Re: [PATCH 3/4] mm/tlb, x86/mm: Support invalidating TLB caches for RCU_TABLE_FREE

Will Deacon <will.deacon@xxxxxxx> · Fri, 24 Aug 2018 16:49:53 +0100

Hi Peter,

On Fri, Aug 24, 2018 at 03:13:32PM +0200, Peter Zijlstra wrote:
> On Fri, Aug 24, 2018 at 10:35:56AM +0200, Peter Zijlstra wrote:
> 
> > Anyway, its sorted now; although I'd like to write me a fairly big
> > comment in asm-generic/tlb.h about things, before I forget again.
> 
> How's something like so? There's a little page_size thingy in this;
> mostly because I couldn't be arsed to split it for now.
> 
> Will has opinions on the page_size thing; I'll let him explain.

They're not especially strong opinions, it's just that I don't think the
page size is necessarily the right thing to track and I'd rather remove that
altogether.

In the patches I've hacked up (I'll post shortly as an RFC), I track the
levels of page-table instead so you can relate the mmu_gather explicitly
with the page-table structure, rather than have to infer it from the page
size. For example, if an architecture could put down huge mappings at the
pte level (e.g. using a contiguous hint in the pte like we have on arm64),
then actually you want to know about the level rather than the size. You can
also track the levels using only 4 bits in the gather structure.

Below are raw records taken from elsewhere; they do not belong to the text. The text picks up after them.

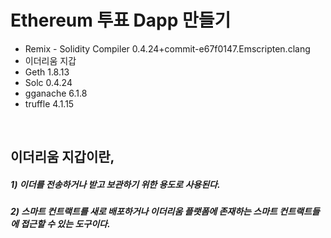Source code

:# Ethereum 투표 Dapp 만들기

- Remix - Solidity Compiler 0.4.24+commit-e67f0147.Emscripten.clang
- 이더리움 지갑 
- Geth 1.8.13
- Solc 0.4.24
- gganache 6.1.8
- truffle 4.1.15
<br/>

## 이더리움 지갑이란, 
##### 1) 이더를 전송하거나 받고 보관하기 위한 용도로 사용된다.
##### 2) 스마트 컨트랙트를 새로 배포하거나 이더리움 플랫폼에 존재하는 스마트 컨트랙트들에 접근할 수 있는 도구이다.
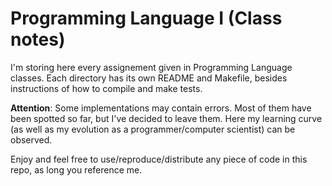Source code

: # Programming Language I (Class notes)

I'm storing here every assignement given in Programming Language classes. Each directory has its own README and Makefile, besides instructions of how to compile and make tests.

<b>Attention</b>: Some implementations may contain errors. Most of them have been spotted so far, but I've decided to leave them. Here my learning curve (as well as my evolution as a programmer/computer scientist) can be observed.

Enjoy and feel free to use/reproduce/distribute any piece of code in this repo, as long you reference me.
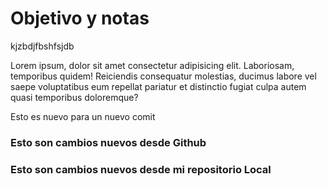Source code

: # Objetivo y notas

kjzbdjfbshfsjdb

Lorem ipsum, dolor sit amet consectetur adipisicing elit. Laboriosam, temporibus quidem! Reiciendis consequatur molestias, ducimus labore vel saepe voluptatibus eum repellat pariatur et distinctio fugiat culpa autem quasi temporibus doloremque?

Esto es nuevo para un nuevo comit

### Esto son cambios nuevos desde Github

### Esto son cambios nuevos desde mi repositorio Local
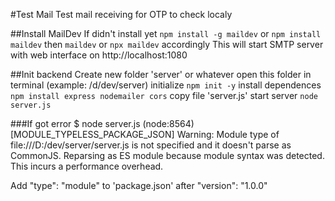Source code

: #Test Mail
Test mail receiving for OTP to check localy

##Install MailDev
If didn't install yet `npm install -g maildev` or `npm install maildev`
then `maildev` or `npx maildev` accordingly
This will start SMTP server with web interface on http://localhost:1080

##Init backend
Create new folder 'server' or whatever
open this folder in terminal (example: /d/dev/server)
initialize `npm init -y`
install dependences `npm install express nodemailer cors`
copy file 'server.js'
start server `node server.js`

###If got error
$ node server.js
(node:8564) [MODULE_TYPELESS_PACKAGE_JSON] Warning: Module type of file:///D:/dev/server/server.js is not specified and it doesn't parse as CommonJS.
Reparsing as ES module because module syntax was detected. This incurs a performance overhead.

Add "type": "module" to 'package.json' after "version": "1.0.0"
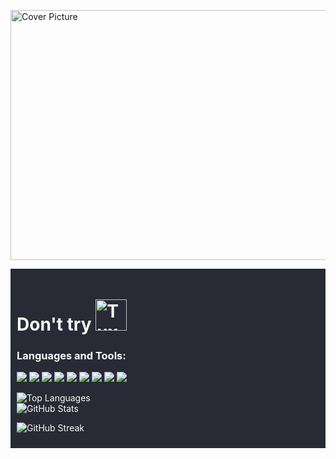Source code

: <img src="https://www.nasa.gov/sites/default/files/thumbnails/image/pia23645_pbd_main-16.jpg" alt="Cover Picture" width="960" height="400"> <div style="background-color: #282a36; display: flex; align-items: center; justify-content: space-between; padding: 10px;"> <div style="background-color: #282a36; display: flex; flex-direction: column; justify-content: center;"> <div style="background-color: #282a36; color: #f8f8f2;"> <h1>Don't try <img src="https://chemnitzer.linux-tage.de/2019/static/img/box/tuxel.gif" alt="Tuxel" width="50" height="50"></h1> <h3>Languages and Tools:</h3> <p> <img src="https://img.shields.io/badge/-C-555555?style=flat-square&logo=c&logoColor=white"/> <img src="https://img.shields.io/badge/-C++-00599C?style=flat-square&logo=c%2B%2B&logoColor=white"/> <img src="https://img.shields.io/badge/-Flutter-02569B?style=flat-square&logo=flutter&logoColor=white"/> <img src="https://img.shields.io/badge/-Git-F05032?style=flat-square&logo=git&logoColor=white"/> <img src="https://img.shields.io/badge/-Java-007396?style=flat-square&logo=java&logoColor=white"/> <img src="https://img.shields.io/badge/-Linux-FCC624?style=flat-square&logo=linux&logoColor=white"/> <img src="https://img.shields.io/badge/-MariaDB-003545?style=flat-square&logo=mariadb&logoColor=white"/> <img src="https://img.shields.io/badge/-MS%20SQL%20Server-CC2927?style=flat-square&logo=microsoft%20sql%20server&logoColor=white"/> <img src="https://img.shields.io/badge/-MySQL-4479A1?style=flat-square&logo=mysql&logoColor=white"/> </p> <p><img align="left" src="https://github-readme-stats.vercel.app/api/top-langs/?username=xuantruongit32&layout=compact&theme=dracula" alt="Top Languages" /></p> <p>&nbsp;<img align="center" src="https://github-readme-stats.vercel.app/api?username=xuantruongit32&show_icons=true&theme=dracula" alt="GitHub Stats" /></p> <p><img align="center" src="https://github-readme-streak-stats.herokuapp.com/?user=xuantruongit32&theme=dracula" alt="GitHub Streak"/></p>
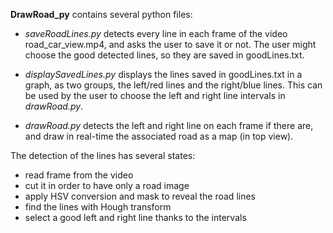 **DrawRoad_py** contains several python files:

- *saveRoadLines.py* detects every line in each frame of the video road_car_view.mp4, and asks the user to save it or not. The user might choose the good detected lines, so they are saved in goodLines.txt.

- *displaySavedLines.py* displays the lines saved in goodLines.txt in a graph, as two groups, the left/red lines and the right/blue lines. This can be used by the user to choose the left and right line intervals in *drawRoad.py*.

- *drawRoad.py* detects the left and right line on each frame if there are, and draw in real-time the associated road as a map (in top view). 


The detection of the lines has several states:
- read frame from the video
- cut it in order to have only a road image
- apply HSV conversion and mask to reveal the road lines
- find the lines with Hough transform
- select a good left and right line thanks to the intervals
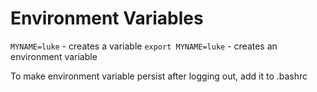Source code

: # Environment Variables

`MYNAME=luke` - creates a variable
`export MYNAME=luke` - creates an environment variable

To make environment variable persist after logging out, add it to .bashrc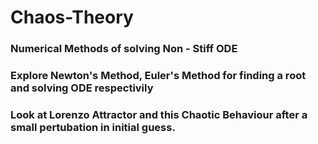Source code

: # Chaos-Theory

### Numerical Methods of solving Non - Stiff ODE

### Explore Newton's Method, Euler's Method for finding a root and solving ODE respectivily

### Look at Lorenzo Attractor and this Chaotic Behaviour after a small pertubation in initial guess. 
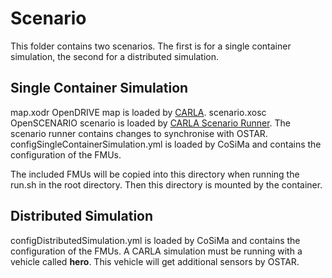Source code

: # Scenario

This folder contains two scenarios. The first is for a single container simulation, the second for a distributed simulation.

## Single Container Simulation

map.xodr OpenDRIVE map is loaded by [CARLA](https://github.com/carla-simulator/carla).
scenario.xosc OpenSCENARIO scenario is loaded by [CARLA Scenario Runner](https://github.com/carla-simulator/scenario_runner).
The scenario runner contains changes to synchronise with OSTAR.
configSingleContainerSimulation.yml is loaded by CoSiMa and contains the configuration of the FMUs.

The included FMUs will be copied into this directory when running the run.sh in the root directory.
Then this directory is mounted by the container.

## Distributed Simulation

configDistributedSimulation.yml is loaded by CoSiMa and contains the configuration of the FMUs.
A CARLA simulation must be running with a vehicle called **hero**.
This vehicle will get additional sensors by OSTAR.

Finally, both approaches have a funny corner case when a VMA contains a
mixture of granule sizes. With the "page size has changed so flush
synchronously" you can theoretically end up with a lot of flushes, where
you'd have been better off just invalidating the whole mm. If you track the
levels instead and postpone a flush using the smallest level you saw, then
you're likely to hit whatever threshold you have and nuke the mm.

Will